Szanowni Państwo, ta omawiana dziś ustawa jest ważna. Co do jej zapisów, to w większości jest kompromis. Oczywiście wiele kontrowersji, wiele emocji budzi zapis dotyczący odległości. Dlaczego ta odległość to 700 m? Ja będę głosowała za tym, aby taka odległość pozostała. Dlaczego, Szanowni Państwo? Ja przypominam sobie lata wcześniejsze. 10 lat temu, może trochę wcześniej czy trochę później, byłam radną Sejmiku Województwa Mazowieckiego i jako radna sejmiku byłam proszona o interwencje w wielu miejscach na Mazowszu, gdzie ludziom dosłownie w bardzo bliskich odległościach od ich posesji, od ich zabudowań budowano wiatraki. Nikt nie liczył się z ich opinią. I nieprawdą jest, że władze lokalne stawały po ich stronie. Tam, gdzie stawały po ich stronie, to jakoś udawało się wypracować, choć z trudem, kompromis. Ale tam, gdzie nie stawały po ich stronie – a takich sytuacji było wiele – dochodziło do naprawdę bardzo, bardzo głębokich konfliktów. Ludzie się bali. Nie można z lekceważeniem mówić: a, krowy dalej będą się cieliły, mleko dają… No, ale ludzie się bali. Bali się wtedy, więc trzeba było tak im to tłumaczyć, trzeba było przeprowadzić taką akcję edukacyjną, żeby przestali się bać. A bali się, bo po prostu niemal łamano ich kołem. Stawiano im to koło domów i mówiono: musi być i już. Byłam w miejscach, w których wkoło miejscowości były wiatraki, wszystko migało w oczach… Słuchajcie, jeszcze im tam kurników nastawiali! Senator Jackowski wie, gdzie to było, bo byliśmy tam razem. Ludzie byli zrozpaczeni, tam się nie dało żyć. Ale kiedyś był tam PGR, tereny wkoło wykupiono i właściciel tych terenów robił po prostu to, co chciał. A więc trzeba w tym też trochę takiej wrażliwości społecznej.

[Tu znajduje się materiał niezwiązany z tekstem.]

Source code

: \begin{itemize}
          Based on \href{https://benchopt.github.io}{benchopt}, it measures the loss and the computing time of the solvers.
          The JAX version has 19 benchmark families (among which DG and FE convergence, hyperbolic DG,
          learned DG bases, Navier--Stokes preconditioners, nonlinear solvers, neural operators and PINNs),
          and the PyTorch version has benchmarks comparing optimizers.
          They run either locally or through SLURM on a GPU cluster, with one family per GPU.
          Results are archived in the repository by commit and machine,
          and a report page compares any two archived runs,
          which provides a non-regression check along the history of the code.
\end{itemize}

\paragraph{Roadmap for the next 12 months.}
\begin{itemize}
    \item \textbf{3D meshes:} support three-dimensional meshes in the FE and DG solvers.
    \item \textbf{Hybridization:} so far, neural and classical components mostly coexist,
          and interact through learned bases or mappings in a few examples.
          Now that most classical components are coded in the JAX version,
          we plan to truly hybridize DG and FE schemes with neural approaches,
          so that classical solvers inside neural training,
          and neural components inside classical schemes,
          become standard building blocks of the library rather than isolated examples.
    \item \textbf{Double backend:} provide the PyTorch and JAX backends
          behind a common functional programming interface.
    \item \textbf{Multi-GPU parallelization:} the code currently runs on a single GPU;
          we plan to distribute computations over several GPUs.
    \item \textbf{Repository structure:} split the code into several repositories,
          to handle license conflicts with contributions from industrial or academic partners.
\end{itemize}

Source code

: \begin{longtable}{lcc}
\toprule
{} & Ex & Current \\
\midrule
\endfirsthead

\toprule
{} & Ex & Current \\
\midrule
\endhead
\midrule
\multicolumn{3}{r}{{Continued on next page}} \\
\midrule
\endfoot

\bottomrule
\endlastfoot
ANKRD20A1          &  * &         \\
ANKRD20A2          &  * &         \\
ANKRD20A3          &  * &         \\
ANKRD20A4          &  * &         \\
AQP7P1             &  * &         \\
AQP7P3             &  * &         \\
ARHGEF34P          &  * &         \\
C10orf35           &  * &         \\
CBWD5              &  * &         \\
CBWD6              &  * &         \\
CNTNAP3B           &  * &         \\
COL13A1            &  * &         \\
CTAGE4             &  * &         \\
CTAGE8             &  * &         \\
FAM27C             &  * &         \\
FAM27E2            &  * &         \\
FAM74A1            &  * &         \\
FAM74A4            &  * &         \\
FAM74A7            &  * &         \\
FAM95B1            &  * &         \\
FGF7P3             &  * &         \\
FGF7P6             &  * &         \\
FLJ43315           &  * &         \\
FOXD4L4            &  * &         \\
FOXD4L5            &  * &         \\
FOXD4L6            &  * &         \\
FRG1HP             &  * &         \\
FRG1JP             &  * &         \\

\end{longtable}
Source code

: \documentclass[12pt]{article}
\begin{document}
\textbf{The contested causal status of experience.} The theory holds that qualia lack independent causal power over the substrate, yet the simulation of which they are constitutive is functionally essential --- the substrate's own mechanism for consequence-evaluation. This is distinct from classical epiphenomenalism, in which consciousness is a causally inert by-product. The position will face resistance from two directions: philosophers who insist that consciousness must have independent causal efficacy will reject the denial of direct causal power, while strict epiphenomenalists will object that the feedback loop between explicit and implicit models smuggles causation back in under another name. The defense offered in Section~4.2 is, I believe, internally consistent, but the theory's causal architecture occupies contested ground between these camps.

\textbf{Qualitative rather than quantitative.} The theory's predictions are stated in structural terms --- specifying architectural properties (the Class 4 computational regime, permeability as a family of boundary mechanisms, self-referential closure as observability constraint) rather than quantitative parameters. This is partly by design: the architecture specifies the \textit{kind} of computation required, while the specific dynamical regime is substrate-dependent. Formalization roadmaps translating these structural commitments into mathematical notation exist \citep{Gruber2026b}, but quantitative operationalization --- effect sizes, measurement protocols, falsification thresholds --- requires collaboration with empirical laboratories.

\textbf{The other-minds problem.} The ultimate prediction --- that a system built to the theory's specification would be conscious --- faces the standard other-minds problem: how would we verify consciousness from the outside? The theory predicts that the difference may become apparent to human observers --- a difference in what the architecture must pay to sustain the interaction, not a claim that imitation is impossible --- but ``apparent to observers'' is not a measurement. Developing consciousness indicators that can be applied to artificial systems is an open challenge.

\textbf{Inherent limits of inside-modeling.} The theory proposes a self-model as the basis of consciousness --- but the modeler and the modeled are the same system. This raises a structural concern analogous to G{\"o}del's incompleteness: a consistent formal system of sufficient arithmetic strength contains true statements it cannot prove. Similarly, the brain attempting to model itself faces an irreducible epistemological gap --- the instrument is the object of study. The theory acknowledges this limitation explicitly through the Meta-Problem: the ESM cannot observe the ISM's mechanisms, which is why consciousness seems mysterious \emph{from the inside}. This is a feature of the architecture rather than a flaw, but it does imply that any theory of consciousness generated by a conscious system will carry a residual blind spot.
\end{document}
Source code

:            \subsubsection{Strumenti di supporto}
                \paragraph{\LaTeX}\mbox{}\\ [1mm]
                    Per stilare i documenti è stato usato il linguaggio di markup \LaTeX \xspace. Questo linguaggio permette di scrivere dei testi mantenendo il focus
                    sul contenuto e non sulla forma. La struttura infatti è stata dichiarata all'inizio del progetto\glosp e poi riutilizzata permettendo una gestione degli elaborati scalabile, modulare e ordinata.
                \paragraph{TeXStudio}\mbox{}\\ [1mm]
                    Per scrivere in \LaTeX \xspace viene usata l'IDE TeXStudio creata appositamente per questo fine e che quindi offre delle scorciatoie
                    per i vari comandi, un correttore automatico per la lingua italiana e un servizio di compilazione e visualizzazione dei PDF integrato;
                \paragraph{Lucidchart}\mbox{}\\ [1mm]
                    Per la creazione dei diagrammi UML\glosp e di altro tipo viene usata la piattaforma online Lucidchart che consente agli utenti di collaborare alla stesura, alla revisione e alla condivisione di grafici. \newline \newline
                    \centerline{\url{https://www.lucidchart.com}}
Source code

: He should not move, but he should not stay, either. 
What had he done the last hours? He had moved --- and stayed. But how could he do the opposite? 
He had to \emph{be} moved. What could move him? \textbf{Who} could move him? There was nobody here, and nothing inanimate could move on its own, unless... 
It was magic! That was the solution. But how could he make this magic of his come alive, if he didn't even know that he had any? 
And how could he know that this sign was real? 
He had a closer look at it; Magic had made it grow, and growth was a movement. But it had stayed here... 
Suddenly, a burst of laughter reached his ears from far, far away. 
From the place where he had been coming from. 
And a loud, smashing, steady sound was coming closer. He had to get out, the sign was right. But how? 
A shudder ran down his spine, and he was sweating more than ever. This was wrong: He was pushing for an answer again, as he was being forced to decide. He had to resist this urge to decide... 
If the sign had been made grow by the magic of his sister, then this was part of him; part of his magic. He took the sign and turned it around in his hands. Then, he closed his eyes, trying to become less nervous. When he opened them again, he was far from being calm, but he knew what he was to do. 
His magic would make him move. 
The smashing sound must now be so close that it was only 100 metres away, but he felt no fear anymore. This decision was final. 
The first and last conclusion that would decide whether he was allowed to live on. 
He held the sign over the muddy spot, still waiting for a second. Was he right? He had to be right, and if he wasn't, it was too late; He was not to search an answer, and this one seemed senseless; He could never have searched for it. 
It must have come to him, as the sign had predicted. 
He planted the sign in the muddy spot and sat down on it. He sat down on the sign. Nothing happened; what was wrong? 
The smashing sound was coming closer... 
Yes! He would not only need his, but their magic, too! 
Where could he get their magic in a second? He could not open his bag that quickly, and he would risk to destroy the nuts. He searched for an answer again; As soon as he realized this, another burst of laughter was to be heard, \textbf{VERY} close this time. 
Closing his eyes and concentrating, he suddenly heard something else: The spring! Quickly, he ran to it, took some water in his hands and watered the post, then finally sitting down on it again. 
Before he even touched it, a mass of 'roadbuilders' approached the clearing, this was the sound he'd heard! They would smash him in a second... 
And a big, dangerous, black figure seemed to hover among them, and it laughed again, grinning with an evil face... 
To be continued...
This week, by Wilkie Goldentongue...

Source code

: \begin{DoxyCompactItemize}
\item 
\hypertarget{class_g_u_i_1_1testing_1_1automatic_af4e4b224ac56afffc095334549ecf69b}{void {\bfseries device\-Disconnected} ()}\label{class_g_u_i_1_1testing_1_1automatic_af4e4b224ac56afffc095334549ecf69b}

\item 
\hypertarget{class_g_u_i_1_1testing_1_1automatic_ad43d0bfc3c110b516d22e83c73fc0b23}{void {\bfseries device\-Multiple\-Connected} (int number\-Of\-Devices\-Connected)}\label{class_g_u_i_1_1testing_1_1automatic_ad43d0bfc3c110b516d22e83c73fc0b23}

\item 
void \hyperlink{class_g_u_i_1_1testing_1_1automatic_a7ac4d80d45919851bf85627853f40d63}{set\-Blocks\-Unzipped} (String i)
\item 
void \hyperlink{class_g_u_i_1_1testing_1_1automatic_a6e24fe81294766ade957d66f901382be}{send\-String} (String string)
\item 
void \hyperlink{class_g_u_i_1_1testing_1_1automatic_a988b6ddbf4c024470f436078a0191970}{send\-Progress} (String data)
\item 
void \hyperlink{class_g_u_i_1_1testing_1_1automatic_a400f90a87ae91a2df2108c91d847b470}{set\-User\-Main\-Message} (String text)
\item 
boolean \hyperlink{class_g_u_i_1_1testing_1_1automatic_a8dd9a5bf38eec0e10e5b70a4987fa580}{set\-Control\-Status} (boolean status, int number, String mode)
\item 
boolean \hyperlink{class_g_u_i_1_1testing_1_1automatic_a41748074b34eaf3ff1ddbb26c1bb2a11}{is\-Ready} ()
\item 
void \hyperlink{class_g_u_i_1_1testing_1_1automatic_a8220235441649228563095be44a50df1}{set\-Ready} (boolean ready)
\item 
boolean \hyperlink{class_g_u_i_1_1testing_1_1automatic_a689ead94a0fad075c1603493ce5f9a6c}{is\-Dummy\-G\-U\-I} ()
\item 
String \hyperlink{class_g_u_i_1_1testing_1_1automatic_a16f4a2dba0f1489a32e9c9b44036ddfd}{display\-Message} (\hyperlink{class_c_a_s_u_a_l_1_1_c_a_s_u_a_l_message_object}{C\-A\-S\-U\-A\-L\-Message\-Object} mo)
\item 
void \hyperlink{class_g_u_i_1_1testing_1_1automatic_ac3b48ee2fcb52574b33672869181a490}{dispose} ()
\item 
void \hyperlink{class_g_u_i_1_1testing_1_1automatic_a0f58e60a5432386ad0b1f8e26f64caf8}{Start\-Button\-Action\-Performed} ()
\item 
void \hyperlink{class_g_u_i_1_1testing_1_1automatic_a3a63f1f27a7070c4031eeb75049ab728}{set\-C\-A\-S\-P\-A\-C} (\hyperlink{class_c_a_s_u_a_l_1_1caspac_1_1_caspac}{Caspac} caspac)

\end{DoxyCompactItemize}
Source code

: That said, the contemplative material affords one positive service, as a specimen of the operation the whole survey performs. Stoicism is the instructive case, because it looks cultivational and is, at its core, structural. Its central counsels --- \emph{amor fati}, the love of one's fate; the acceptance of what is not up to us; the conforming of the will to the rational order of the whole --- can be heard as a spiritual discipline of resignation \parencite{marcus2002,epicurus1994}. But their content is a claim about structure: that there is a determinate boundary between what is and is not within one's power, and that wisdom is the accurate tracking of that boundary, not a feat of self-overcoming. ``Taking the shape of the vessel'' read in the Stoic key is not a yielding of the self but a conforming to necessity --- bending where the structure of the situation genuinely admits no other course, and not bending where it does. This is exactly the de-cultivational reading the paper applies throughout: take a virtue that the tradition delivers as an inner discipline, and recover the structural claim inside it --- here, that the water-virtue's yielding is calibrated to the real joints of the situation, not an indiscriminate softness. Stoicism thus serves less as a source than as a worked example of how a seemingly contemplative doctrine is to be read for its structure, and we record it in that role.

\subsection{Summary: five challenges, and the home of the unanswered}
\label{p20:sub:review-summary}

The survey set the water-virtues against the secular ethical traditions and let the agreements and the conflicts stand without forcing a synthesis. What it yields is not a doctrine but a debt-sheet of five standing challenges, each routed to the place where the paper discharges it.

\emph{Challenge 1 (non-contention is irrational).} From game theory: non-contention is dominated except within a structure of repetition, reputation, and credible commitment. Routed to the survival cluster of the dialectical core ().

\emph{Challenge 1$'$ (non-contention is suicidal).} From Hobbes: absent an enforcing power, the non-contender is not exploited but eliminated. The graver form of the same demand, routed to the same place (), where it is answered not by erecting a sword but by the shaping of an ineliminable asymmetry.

To, że wtedy, w 2016 r., została podjęta decyzja o 10H, to nie było działanie na rzecz Rosji. Jeżeli ktoś mówi, że rząd Prawa i Sprawiedliwości, Zjednoczonej Prawicy, w jakimkolwiek swoim działaniu był prorosyjski, po prostu się ośmiesza. Polacy to widzą, potrafią to ocenić. Szanowni Państwo, to było właśnie wynikiem tych licznych konfliktów, jakie wybuchły w momencie stawiania w wielu miejscach w Polsce wiatraków. Było tak właśnie na skutek braku konsultacji, na skutek braku zrozumienia lokalnych społeczności. Pamiętam, że wtedy, gdy my pracowaliśmy nad ustawą, media podawały, iż takich konfliktów dotyczących budowy elektrowni wiatrowej właśnie zbyt blisko zabudowań było w Polsce ok. 500. Ludzie do nas, jako radnych, a później parlamentarzystów, i do naszych biur wielokrotnie przychodzili i prosili o interwencje w tych kwestiach. Spotkałam się z ludźmi, starszym państwem, którzy mieli sprzedać gospodarstwo, bo dzieci poszły do miasta, a oni chcieli się do nich przenieść. Kiedy okazało się, że w pobliżu ich gospodarstwa, w bliskiej odległości powstanie elektrownia wiatrowa, kolejni kupcy oczywiście wycofywali się albo mówili, że kupią za połowę ceny. Takie gospodarstwa tracą na wartości i to też trzeba mieć na uwadze. Tak że nie działanie na rzecz Rosji, ale właśnie ta wrażliwość społeczna i wsłuchanie się w głos obywateli spowodowały, że wprowadziliśmy wtedy regułę 10H. Teraz ta odległość jest zmniejszona, do tych 700 m od zabudowań, i ja myślę, że to pozwoli na, że tak powiem, uwolnienie budowy elektrowni wiatrowych, które są nam potrzebne.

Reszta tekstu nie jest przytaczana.